Chemical Engineering Journal ( IF 13.3 ) Pub Date : 2023-08-28 , DOI: 10.1016/j.cej.2023.145725 Rui Liu , Yuechuan Tang , Jie Tian , Jing Huang , Chaoyang Zhang , Linyuan Wang , Jian Liu
The sublimation enthalpy of energetic compounds is often predicted using quantum chemistry (QC) based quantitative structure–property relationship (QC-QSPR), which is accurate but requires high CPU cost. A feasible alternative is machine learning (ML), but it lacks applicability for energetic molecules, due to the limited experimental data thereof.

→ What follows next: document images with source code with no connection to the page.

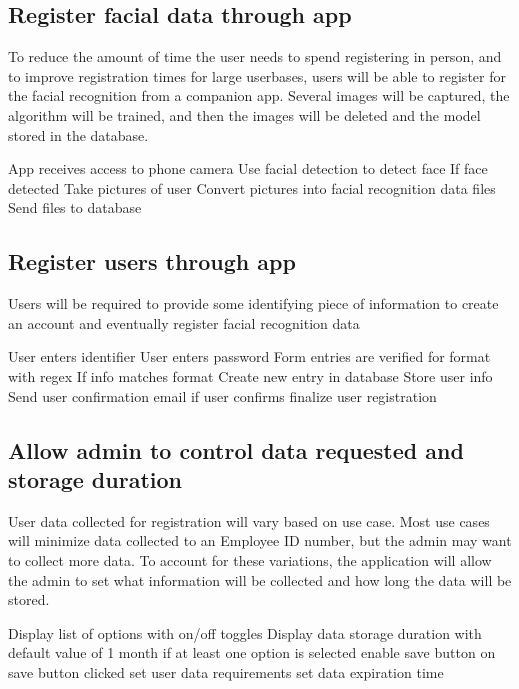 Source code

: \documentclass[12pt, letterpaper]{article}
\begin{document}
    \subsection{Register facial data through app}
    To reduce the amount of time the user needs to spend registering in person, and to improve registration
    times for large userbases, users will be able to register for the facial recognition from a companion app.  
    Several images will be captured, the algorithm will be trained, and then the images will be deleted and the model
    stored in the database.
    \begin{algorithm}[caption={Register facial data}, label={alg1}]
        App receives access to phone camera
        Use facial detection to detect face
        If face detected
            Take pictures of user
            Convert pictures into facial recognition data files
            Send files to database
    \end{algorithm}
    \subsection{Register users through app}
    Users will be required to provide some identifying piece of information to create an account and eventually register
    facial recognition data
    \begin{algorithm}[caption={Register user data}, label={alg1}]
        User enters identifier
        User enters password
        Form entries are verified for format with regex
        If info matches format
            Create new entry in database
            Store user info
            Send user confirmation email
        if user confirms
            finalize user registration
    \end{algorithm}
    \subsection{Allow admin to control data requested and storage duration}
    User data collected for registration will vary based on use case.  Most use cases will minimize data collected
    to an Employee ID number, but the admin may want to collect more data.  To account for these variations, the 
    application will allow the admin to set what information will be collected and how long the data will be stored.
    \begin{algorithm}[caption={Manage User data settings}, label={alg1}]
        Display list of options with on/off toggles
        Display data storage duration with default value of 1 month
        if at least one option is selected
            enable save button
        on save button clicked
            set user data requirements
            set data expiration time
    \end{algorithm}
\end{document}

A new data set for sublimation enthalpy is established, by extending a commonly used one with that of energetic organic compounds collected from literatures. Four topological descriptors are proposed to construct QSPRs, which exhibit higher accuracy than the QC-based ones, and are used to build ML based QSPRs with the four algorithms individually. The Extreme Gradient Boosting (XGBoost) model exhibits the highest accuracy, with the mean absolute error of 2.7 kcal/mol, followed by the Particle Swarm Optimization (PSO) one. Still, the PSO model is more portable and recommendable, because it is fully interpretable. The PSO model can accurately predict sublimation enthalpy with negligible CPU time cost, and is expected to be used to find novel energetic molecules by further predicting detonation properties.
中文翻译:
高能化合物升华焓的 QSPR 模型
通常使用基于量子化学 (QC) 的定量结构-性质关系 (QC-QSPR) 来预测含能化合物的升华焓,该方法准确但需要较高的 CPU 成本。一种可行的替代方案是机器学习(ML),但由于其实验数据有限,它缺乏对高能分子的适用性。通过将常用的数据集与从文献中收集的高能有机化合物的数据集相扩展,建立了一个新的升华焓数据集。提出了四种拓扑描述符来构建 QSPR,其比基于 QC 的 QSPR 表现出更高的精度,并用于分别使用四种算法构建基于 ML 的 QSPR。Extreme Gradient Boosting (XGBoost) 模型表现出最高的精度,平均绝对误差为 2.7 kcal/mol,其次是粒子群优化(PSO)。尽管如此,PSO 模型更易于移植和推荐,因为它是完全可解释的。PSO模型可以准确预测升华焓,且CPU时间成本可以忽略不计,有望通过进一步预测爆轰特性来寻找新型含能分子。